The saboteur also attempted to delete other pre-recorded material. Subsequently, an email from BBC Radio Solent sports editor Adam Blackmore, who employed Jacobs and Scott, was sent to all local Beeb radio stations advising them not to employ ‘loose cannon’ Jacobs.
Oxford graduate Jacobs denies any malpractice and claims someone logged on in his name.

Little Ben Twitters

Those who yearn for impartiality in BBC reporting can never close our minds to any side of a debate in our quest for fairness. For many years the bias has been pretty much one-way traffic – because it is inbred, it has become woven like fine silk through the cloth of reporting. So let us consider a contrary view.

Enter Stage Left Ben Bradshaw,  the Culture Secretary and soon to be ex-MP. On Twitter this morning he described the Today program as “biased” and “feeble” in its questioning of George Osborne.

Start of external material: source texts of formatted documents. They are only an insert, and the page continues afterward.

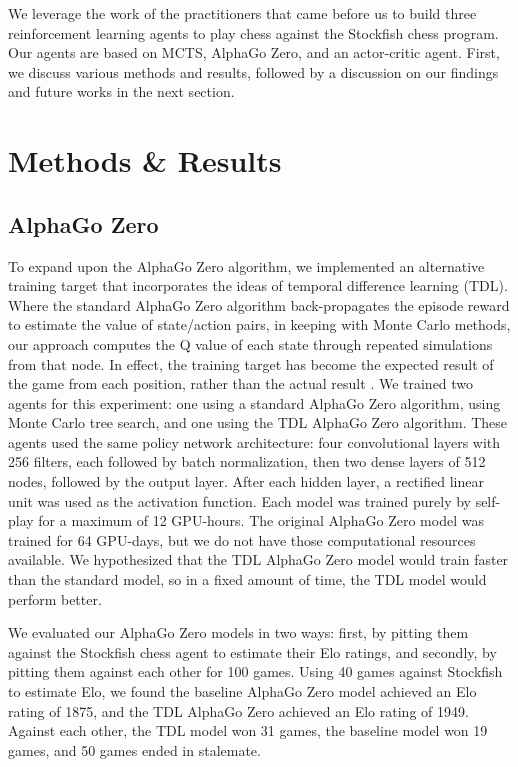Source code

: \documentclass[12pt]{turabian-researchpaper}
\begin{document}
We leverage the work of the practitioners that came before us to build three reinforcement learning agents to play chess against the Stockfish chess program. Our agents are based on MCTS, AlphaGo Zero, and an actor-critic agent. First, we discuss various methods and results, followed by a discussion on our findings and future works in the next section.

\section{Methods \& Results}

\subsection{AlphaGo Zero}

To expand upon the AlphaGo Zero algorithm, we implemented an alternative training target that incorporates the ideas of temporal difference learning (TDL). Where the standard AlphaGo Zero algorithm back-propagates the episode reward to estimate the value of state/action pairs, in keeping with Monte Carlo methods, our approach computes the Q value of each state through repeated simulations from that node. In effect, the training target has become the expected result of the game from each position, rather than the actual result \parencite{abrams_lessons_2018}.
We trained two agents for this experiment: one using a standard AlphaGo Zero algorithm, using Monte Carlo tree search, and one using the TDL AlphaGo Zero algorithm. These agents used the same policy network architecture: four convolutional layers with 256 filters, each followed by batch normalization, then two dense layers of 512 nodes, followed by the output layer. After each hidden layer, a rectified linear unit was used as the activation function. Each model was trained purely by self-play for a maximum of 12 GPU-hours. The original AlphaGo Zero model was trained for 64 GPU-days, but we do not have those computational resources available. We hypothesized that the TDL AlphaGo Zero model would train faster than the standard model, so in a fixed amount of time, the TDL model would perform better.

We evaluated our AlphaGo Zero models in two ways: first, by pitting them against the Stockfish chess agent to estimate their Elo ratings, and secondly, by pitting them against each other for 100 games. Using 40 games against Stockfish to estimate Elo, we found the baseline AlphaGo Zero model achieved an Elo rating of 1875, and the TDL AlphaGo Zero achieved an Elo rating of 1949. Against each other, the TDL model won 31 games, the baseline model won 19 games, and 50 games ended in stalemate. 
\end{document}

“Another wholly feeble and biased Today programme rounded off with a fawning interview with a Tory pundit!!”

Earlier in the week he said, again via Twitter, that an interview with Shadow Schools Secretary Michael Gove was “disgracefully feeble”. Obviously feeble is his new favourite word, but leaving aside my view that Twitter isn’t an appropriate medium for a senior member of HMG to be sounding off on any issues, let’s examine in depth the points raised by the ex-BBC chappie.

Except there aren’t any.

To start with Evan Davies was fair by all accounts, but even if that wasn’t true, if the Left are to begin throwing accusations of bias in the run-up to losing the election then bring your evidence to the table and we will all listen fairly. Unsubstantiated Twitterings don’t cut the mustard.

Stuffing Paxo

Jeremy Paxman famously asked the then Tory Home Secretary Michael Howard the same question 12 times on Newsnight. Former Newsnight editor Peter Horrocks chose it as his favourite moment when the programme celebrated its 25 anniversary, and the clip is available on the Newsnight website (unlike many other people’s favourite – the outing of Peter Mandelson by Matthew Parris, which the BBC refuses to rebroadcast).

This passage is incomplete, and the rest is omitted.